Exercise directions
List each line of the data that holds the string "bootstrapArguments", please.

Available data
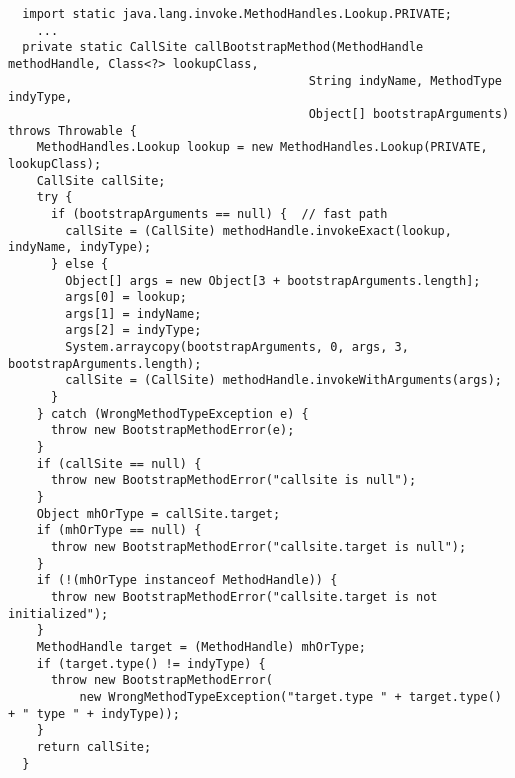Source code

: {\tiny \begin{verbatim}
  import static java.lang.invoke.MethodHandles.Lookup.PRIVATE;
    ...
  private static CallSite callBootstrapMethod(MethodHandle methodHandle, Class<?> lookupClass,
                                          String indyName, MethodType indyType,
                                          Object[] bootstrapArguments) throws Throwable {
    MethodHandles.Lookup lookup = new MethodHandles.Lookup(PRIVATE, lookupClass);
    CallSite callSite;
    try {
      if (bootstrapArguments == null) {  // fast path
        callSite = (CallSite) methodHandle.invokeExact(lookup, indyName, indyType);
      } else {
        Object[] args = new Object[3 + bootstrapArguments.length];
        args[0] = lookup;
        args[1] = indyName;
        args[2] = indyType;
        System.arraycopy(bootstrapArguments, 0, args, 3, bootstrapArguments.length);
        callSite = (CallSite) methodHandle.invokeWithArguments(args);
      }
    } catch (WrongMethodTypeException e) {
      throw new BootstrapMethodError(e);
    }
    if (callSite == null) {
      throw new BootstrapMethodError("callsite is null");
    }
    Object mhOrType = callSite.target;
    if (mhOrType == null) {
      throw new BootstrapMethodError("callsite.target is null");
    }
    if (!(mhOrType instanceof MethodHandle)) {
      throw new BootstrapMethodError("callsite.target is not initialized");
    }
    MethodHandle target = (MethodHandle) mhOrType;
    if (target.type() != indyType) {
      throw new BootstrapMethodError(
          new WrongMethodTypeException("target.type " + target.type() + " type " + indyType));
    }
    return callSite;
  }
\end{verbatim} }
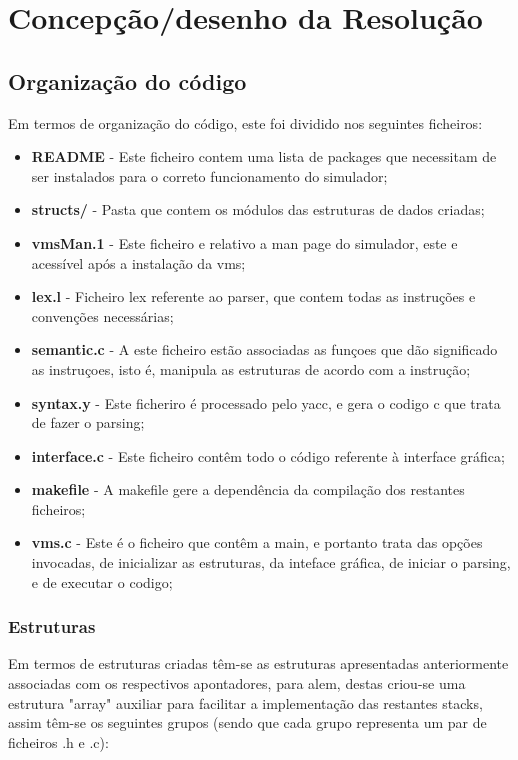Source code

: \documentclass{report}
\begin{document}
\chapter{Concepção/desenho da Resolução}
\section{Organização do código}

Em termos de organização do código, este foi dividido nos seguintes ficheiros:

\begin{itemize}
\item \textbf{README} - Este ficheiro contem uma lista de packages que necessitam de ser instalados para o correto funcionamento do simulador;
\item \textbf{structs/} - Pasta que contem os módulos das estruturas de dados criadas;
\item \textbf{vmsMan.1} - Este ficheiro e relativo a man page do simulador, este e acessível após a instalação da vms;
\item \textbf{lex.l} - Ficheiro lex referente ao parser, que contem todas as instruções e convenções necessárias;
\item \textbf{semantic.c} - A este ficheiro estão associadas as funçoes que dão significado as instruçoes, isto é, manipula as estruturas de acordo com a instrução;
\item \textbf{syntax.y} - Este ficheriro é processado pelo yacc, e gera o codigo c que trata de fazer o parsing;
\item \textbf{interface.c} - Este ficheiro contêm todo o código referente à interface gráfica;
\item \textbf{makefile} - A makefile gere a dependência da compilação dos restantes ficheiros;
\item \textbf{vms.c} - Este é o ficheiro que contêm a main, e portanto trata das opções invocadas, de inicializar as estruturas, da inteface gráfica, de iniciar o parsing, e de executar o codigo;
\end{itemize}

\subsection{Estruturas}

Em termos de estruturas criadas têm-se as estruturas apresentadas anteriormente associadas com os respectivos apontadores, para alem, destas criou-se uma estrutura "array" auxiliar para facilitar a implementação das restantes stacks, assim têm-se os seguintes grupos
(sendo que cada grupo representa um par de ficheiros .h e .c):
\end{document}
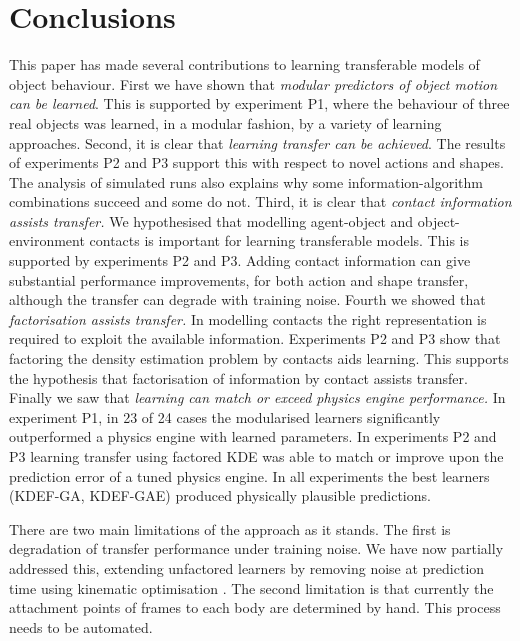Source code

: 
\section{Conclusions}\label{sec:Discussion}

This paper has made several contributions to learning transferable models of object behaviour. First we have shown that {\em modular predictors of object motion can be learned}. This is supported by experiment P1, where the behaviour of three real objects was learned, in a modular fashion, by a variety of learning approaches. Second, it is clear that {\em learning transfer can be achieved}. The results of experiments P2 and P3 support this with respect to novel actions and shapes. The analysis of simulated runs also explains why some information-algorithm combinations succeed and some do not. Third, it is clear that {\em contact information assists transfer.} We hypothesised that modelling agent-object and object-environment contacts is important for learning transferable models. This is supported by experiments P2 and P3. Adding contact information can give substantial performance improvements, for both action and shape transfer, although the transfer can degrade with training noise. Fourth we showed that {\em factorisation assists transfer.} In modelling contacts the right representation is required to exploit the available information. Experiments P2 and P3 show that factoring the density estimation problem by contacts aids learning. This supports the hypothesis that factorisation of information by contact assists transfer.
Finally we saw that {\em learning can match or exceed physics engine performance.} In experiment P1, in 23 of 24 cases the modularised learners significantly outperformed a physics engine with learned parameters. In experiments P2 and P3 learning transfer using factored KDE was able to match or improve upon the prediction error of a tuned physics engine. In all experiments the best learners (KDEF-GA, KDEF-GAE) produced physically plausible predictions. 

There are two main limitations of the approach as it stands. The first is degradation of transfer performance under training noise. We have now partially addressed this, extending unfactored learners by removing noise at prediction time using kinematic optimisation \cite{belter2014iros}. The second limitation is that currently the attachment points of frames to each body are determined by hand. This process needs to be automated.

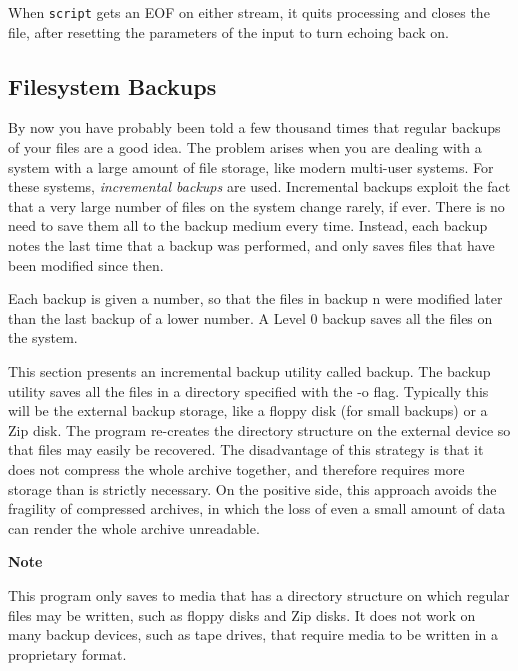 When \texttt{script} gets an EOF on either stream, it quits processing
and closes the file, after resetting the parameters of the input to
turn echoing back on. 


\subsection{Filesystem Backups}

By now you have probably been told a few thousand times that regular
backups of your files are a good idea. The problem
arises when you are dealing with a system with a large amount of file
storage, like modern multi-user systems. For these systems,
\textit{incremental backups} are used. Incremental backups exploit the
fact that a very large number of files on the system change rarely, if
ever. There is no need to save them all to the backup medium every
time. Instead, each backup notes the last time that a backup was
performed, and only saves files that have been modified since then. 

Each backup is given a number, so that the files in backup n were
modified later than the last backup of a lower number. A Level 0 backup
saves all the files on the system. 

This section presents an incremental backup utility called
\textsf{backup}. The \textsf{backup} utility saves all the files in a
directory specified with the \textsf{{}-o} flag. Typically this will be
the external backup storage, like a floppy disk (for small backups) or
a Zip disk. The program re-creates the directory structure on the
external device so that files may easily be recovered. The disadvantage
of this strategy is that it does not compress the whole archive
together, and therefore requires more storage than is strictly
necessary. On the positive side, this approach avoids the fragility of
compressed archives, in which the loss of even a small amount of data
can render the whole archive unreadable. 

{\sffamily\bfseries
Note}

{\sffamily
This program only saves to media that has a directory structure on which
regular files may be written, such as floppy disks and
Zip\textrm{{\textregistered}} disks. It does not work on many backup
devices, such as tape drives, that require media to be written in a
proprietary format.}

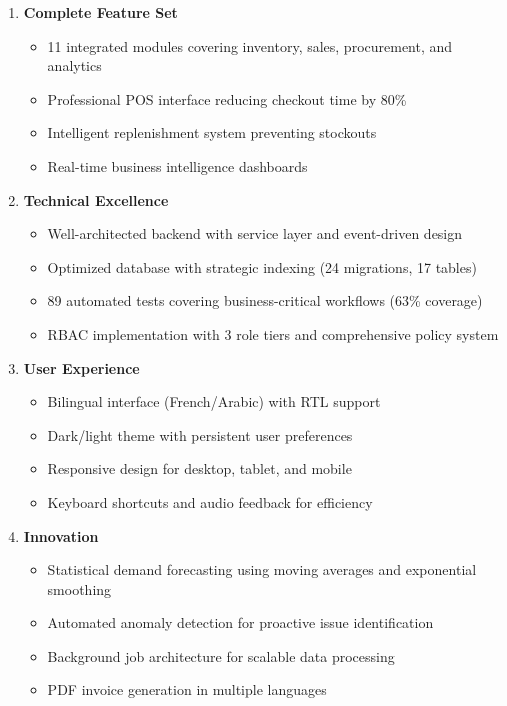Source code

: \begin{enumerate}[leftmargin=*]
    \item \textbf{Complete Feature Set}
    \begin{itemize}
        \item 11 integrated modules covering inventory, sales, procurement, and analytics
        \item Professional POS interface reducing checkout time by 80\%
        \item Intelligent replenishment system preventing stockouts
        \item Real-time business intelligence dashboards
    \end{itemize}
    
    \item \textbf{Technical Excellence}
    \begin{itemize}
        \item Well-architected backend with service layer and event-driven design
        \item Optimized database with strategic indexing (24 migrations, 17 tables)
        \item 89 automated tests covering business-critical workflows (63\% coverage)
        \item RBAC implementation with 3 role tiers and comprehensive policy system
    \end{itemize}
    
    \item \textbf{User Experience}
    \begin{itemize}
        \item Bilingual interface (French/Arabic) with RTL support
        \item Dark/light theme with persistent user preferences
        \item Responsive design for desktop, tablet, and mobile
        \item Keyboard shortcuts and audio feedback for efficiency
    \end{itemize}
    
    \item \textbf{Innovation}
    \begin{itemize}
        \item Statistical demand forecasting using moving averages and exponential smoothing
        \item Automated anomaly detection for proactive issue identification
        \item Background job architecture for scalable data processing
        \item PDF invoice generation in multiple languages
    \end{itemize}
\end{enumerate}

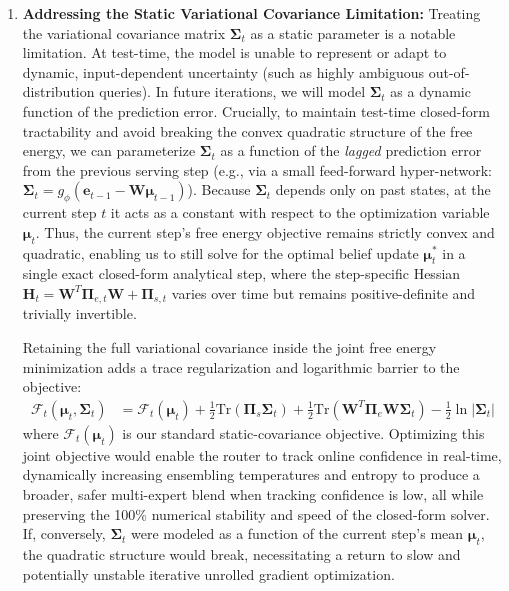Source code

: \documentclass{article}
\theoremstyle{plain}
\theoremstyle{definition}
\theoremstyle{remark}
\begin{document}
\begin{enumerate}
    \item \textbf{Addressing the Static Variational Covariance Limitation:} Treating the variational covariance matrix $\mathbf{\Sigma}_t$ as a static parameter is a notable limitation. At test-time, the model is unable to represent or adapt to dynamic, input-dependent uncertainty (such as highly ambiguous out-of-distribution queries). In future iterations, we will model $\mathbf{\Sigma}_t$ as a dynamic function of the prediction error. Crucially, to maintain test-time closed-form tractability and avoid breaking the convex quadratic structure of the free energy, we can parameterize $\mathbf{\Sigma}_t$ as a function of the \emph{lagged} prediction error from the previous serving step (e.g., via a small feed-forward hyper-network: $\mathbf{\Sigma}_t = g_{\phi}(\mathbf{e}_{t-1} - \mathbf{W}\mathbf{\mu}_{t-1})$). Because $\mathbf{\Sigma}_t$ depends only on past states, at the current step $t$ it acts as a constant with respect to the optimization variable $\mathbf{\mu}_t$. Thus, the current step's free energy objective remains strictly convex and quadratic, enabling us to still solve for the optimal belief update $\mathbf{\mu}_t^*$ in a single exact closed-form analytical step, where the step-specific Hessian $\mathbf{H}_t = \mathbf{W}^T \mathbf{\Pi}_{e, t} \mathbf{W} + \mathbf{\Pi}_{s, t}$ varies over time but remains positive-definite and trivially invertible.

    Retaining the full variational covariance inside the joint free energy minimization adds a trace regularization and logarithmic barrier to the objective:
    \begin{equation}
    \begin{aligned}
    \mathcal{F}_t(\mathbf{\mu}_t, \mathbf{\Sigma}_t) &= \mathcal{F}_t(\mathbf{\mu}_t) + \frac{1}{2} \text{Tr}\left(\mathbf{\Pi}_s \mathbf{\Sigma}_t\right) + \frac{1}{2} \text{Tr}\left(\mathbf{W}^T \mathbf{\Pi}_e \mathbf{W} \mathbf{\Sigma}_t\right) - \frac{1}{2} \ln |\mathbf{\Sigma}_t|
    \end{aligned}
    \end{equation}
    where $\mathcal{F}_t(\mathbf{\mu}_t)$ is our standard static-covariance objective. Optimizing this joint objective would enable the router to track online confidence in real-time, dynamically increasing ensembling temperatures and entropy to produce a broader, safer multi-expert blend when tracking confidence is low, all while preserving the 100\% numerical stability and speed of the closed-form solver. If, conversely, $\mathbf{\Sigma}_t$ were modeled as a function of the current step's mean $\mathbf{\mu}_t$, the quadratic structure would break, necessitating a return to slow and potentially unstable iterative unrolled gradient optimization.


\end{enumerate}
\end{document}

Task answer
                                          Object[] bootstrapArguments) throws Throwable {
      if (bootstrapArguments == null) {  // fast path
        Object[] args = new Object[3 + bootstrapArguments.length];
        System.arraycopy(bootstrapArguments, 0, args, 3, bootstrapArguments.length);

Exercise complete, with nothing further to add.